Whitby has successfully played its two strong cards, geography and history. Its position at the base of a narrow gully at the mouth of the River Esk gives it a natural beauty and much, though by no means all, of the town retains its historic character.
There has been a considerable increase in visitor numbers to the harbour because of its connections with Captain James Cook. Thousands of visitors crowded into the town to see the replica of Cook's Endeavour when she visited Whitby in 1987 and 2002.
The Captain Cook Memorial Museum, in a harbourside house where Cook lived as an apprentice, has recently opened a new extension. Shops selling Whitby jet, once a symbol of Victorian mourning, abound as do celebrations of the pioneer photographer Frank Sutcliffe. Bram Stoker's Dracula and a more modern literary connection with AS Byatt's Possession, filmed in Whitby. House prices, that more ominous sign of successful regeneration, have been rising rapidly.
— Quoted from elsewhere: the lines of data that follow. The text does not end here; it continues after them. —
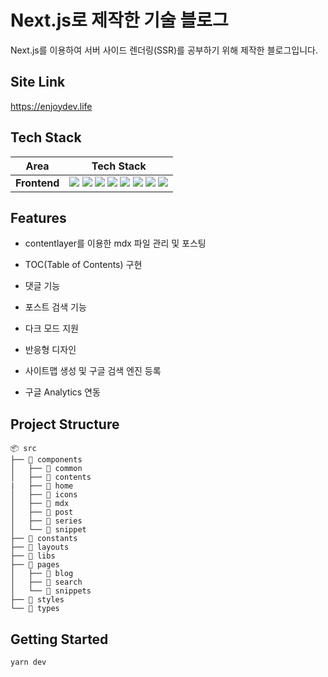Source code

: # Next.js로 제작한 기술 블로그

Next.js를 이용하여 서버 사이드 렌더링(SSR)를 공부하기 위해 제작한 블로그입니다.

## Site Link

https://enjoydev.life

## Tech Stack

<div align=center>

|     Area     |                                                                                                                                                                                                                                                                                                                                                                                                                                         Tech Stack                                                                                                                                                                                                                                                                                                                                                                                                                                          |
| :----------: | :-----------------------------------------------------------------------------------------------------------------------------------------------------------------------------------------------------------------------------------------------------------------------------------------------------------------------------------------------------------------------------------------------------------------------------------------------------------------------------------------------------------------------------------------------------------------------------------------------------------------------------------------------------------------------------------------------------------------------------------------------------------------------------------------------------------------------------------------------------------------------------------------: |
| **Frontend** | <img src="https://img.shields.io/badge/Next.js-000000.svg?style=for-the-badge&logo=Next.js&logoColor=white"> <img src="https://img.shields.io/badge/react-61DAFB?style=for-the-badge&logo=react&logoColor=black"> <img src="https://img.shields.io/badge/TypeScript-3178C6.svg?style=for-the-badge&logo=TypeScript&logoColor=black"> <img src="https://img.shields.io/badge/TailwindCSS-06B6D4?&style=for-the-badge&logo=TailwindCSS&logoColor=white"> <img src="https://img.shields.io/badge/ESLINT-4B32C3?&style=for-the-badge&logo=ESLint&logoColor=white"> <img src="https://img.shields.io/badge/PRETTIER-F7B93E?&style=for-the-badge&logo=Prettier&logoColor=white"> <img src="https://img.shields.io/badge/HUSKY-000000?&style=for-the-badge&logo=Husky&logoColor=white"> <img src="https://img.shields.io/badge/Vercel-000000.svg?style=for-the-badge&logo=Vercel&logoColor=white"> |

</div>

## Features

- contentlayer를 이용한 mdx 파일 관리 및 포스팅
- TOC(Table of Contents) 구현
- 댓글 기능
- 포스트 검색 기능

- 다크 모드 지원
- 반응형 디자인
- 사이트맵 생성 및 구글 검색 엔진 등록
- 구글 Analytics 연동

## Project Structure

```
📦 src
├── 📂 components
│   ├── 📂 common
│   ├── 📂 contents
|   ├── 📂 home
│   ├── 📂 icons
│   ├── 📂 mdx
│   ├── 📂 post
│   ├── 📂 series
│   └── 📂 snippet
├── 📂 constants
├── 📂 layouts
├── 📂 libs
├── 📂 pages
│   ├── 📂 blog
│   ├── 📂 search
│   └── 📂 snippets
├── 📂 styles
└── 📂 types
```

## Getting Started

```bash
yarn dev
```
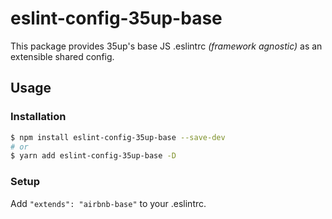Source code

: # eslint-config-35up-base

This package provides 35up's base JS .eslintrc _(framework agnostic)_ as an extensible shared config.

## Usage

### Installation

  ```sh
  $ npm install eslint-config-35up-base --save-dev
  # or
  $ yarn add eslint-config-35up-base -D
  ```

### Setup

Add `"extends": "airbnb-base"` to your .eslintrc.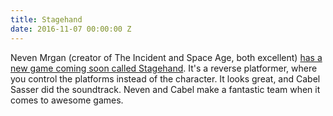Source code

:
 ```yaml
---
title: Stagehand
date: 2016-11-07 00:00:00 Z
---
```


Neven Mrgan (creator of The Incident and Space Age, both excellent) [has a new game coming soon called Stagehand](http://www.stagehandgame.com/). It's a reverse platformer, where you control the platforms instead of the character. It looks great, and Cabel Sasser did the soundtrack. Neven and Cabel make a fantastic team when it comes to awesome games. 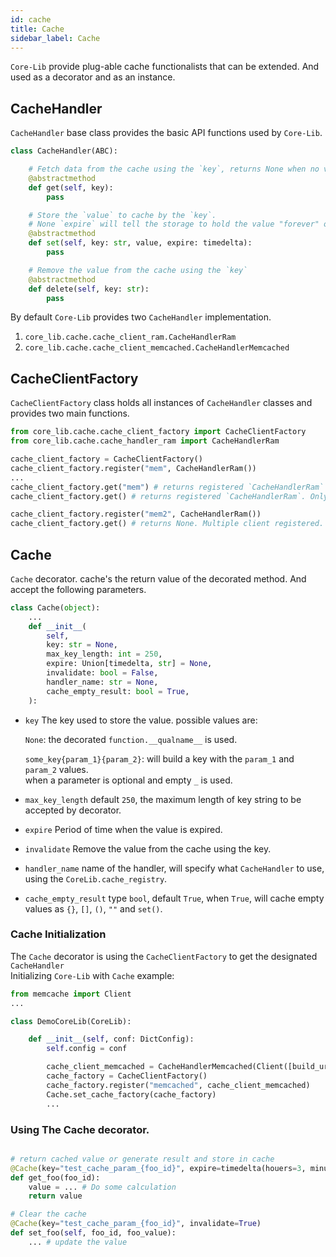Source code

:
 ```yaml
---
id: cache
title: Cache
sidebar_label: Cache
---
```


`Core-Lib` provide plug-able cache functionalists that can be extended. And used as a decorator and as an instance.

## CacheHandler

`CacheHandler` base class provides the basic API functions used by `Core-Lib`.

```python
class CacheHandler(ABC):

    # Fetch data from the cache using the `key`, returns None when no value was found
    @abstractmethod
    def get(self, key):
        pass

    # Store the `value` to cache by the `key`.
    # None `expire` will tell the storage to hold the value "forever" or after the designated period expires
    @abstractmethod
    def set(self, key: str, value, expire: timedelta):
        pass

    # Remove the value from the cache using the `key`
    @abstractmethod
    def delete(self, key: str):
        pass
```

By default `Core-Lib` provides two `CacheHandler` implementation.   
1. `core_lib.cache.cache_client_ram.CacheHandlerRam`
2. `core_lib.cache.cache_client_memcached.CacheHandlerMemcached`


## CacheClientFactory

`CacheClientFactory` class holds all instances of `CacheHandler` classes and provides two main functions.

```python
from core_lib.cache.cache_client_factory import CacheClientFactory
from core_lib.cache.cache_handler_ram import CacheHandlerRam

cache_client_factory = CacheClientFactory()
cache_client_factory.register("mem", CacheHandlerRam())
...
cache_client_factory.get("mem") # returns registered `CacheHandlerRam`
cache_client_factory.get() # returns registered `CacheHandlerRam`. Only when a single client is registered, 

cache_client_factory.register("mem2", CacheHandlerRam())
cache_client_factory.get() # returns None. Multiple client registered.
``` 


## Cache

`Cache` decorator. cache's the return value of the decorated method. And accept the following parameters.

```python
class Cache(object):
    ...
    def __init__(
        self,
        key: str = None,
        max_key_length: int = 250,
        expire: Union[timedelta, str] = None,
        invalidate: bool = False,
        handler_name: str = None,
        cache_empty_result: bool = True,
    ):
```
* `key` The key used to store the value. possible values are:
   
    `None`: the decorated  `function.__qualname__` is used.     
    
    `some_key{param_1}{param_2}`: will build a key with the `param_1` and `param_2` values.     
    when a parameter is optional and empty `_` is used. 
* `max_key_length` default `250`, the maximum length of key string to be accepted by decorator.
* `expire` Period of time when the value is expired.
* `invalidate` Remove the value from the cache using the key.
* `handler_name` name of the handler, will specify what `CacheHandler` to use, using the `CoreLib.cache_registry`.
* `cache_empty_result` type `bool`, default `True`, when `True`, will cache empty values as `{}`, `[]`, `()`, `""` and `set()`.


### Cache Initialization

The `Cache` decorator is using the `CacheClientFactory` to get the designated `CacheHandler`   
Initializing `Core-Lib` with `Cache` example: 

```python
from memcache import Client
...

class DemoCoreLib(CoreLib):

    def __init__(self, conf: DictConfig):
        self.config = conf

        cache_client_memcached = CacheHandlerMemcached(Client([build_url(**self.config.memcached)]))
        cache_factory = CacheClientFactory()
        cache_factory.register("memcached", cache_client_memcached)
        Cache.set_cache_factory(cache_factory)
        ...
``` 

### Using The Cache decorator.

```python

# return cached value or generate result and store in cache
@Cache(key="test_cache_param_{foo_id}", expire=timedelta(houers=3, minutes=2, seconds=1))
def get_foo(foo_id):
    value = ... # Do some calculation
    return value

# Clear the cache 
@Cache(key="test_cache_param_{foo_id}", invalidate=True)
def set_foo(self, foo_id, foo_value):
    ... # update the value

```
The Whitby Abbey Visitors Centre, which stands at the top of the legendary Church Stairs, the 199 steps that take the visitor up from the town, is a reflection of the new Whitby. It is clear evidence of how good contemporary architecture can exist in harmony with the old and what good design can achieve in regeneration - in sharp comparison to the car parks and supermarket on the banks of the Esk below.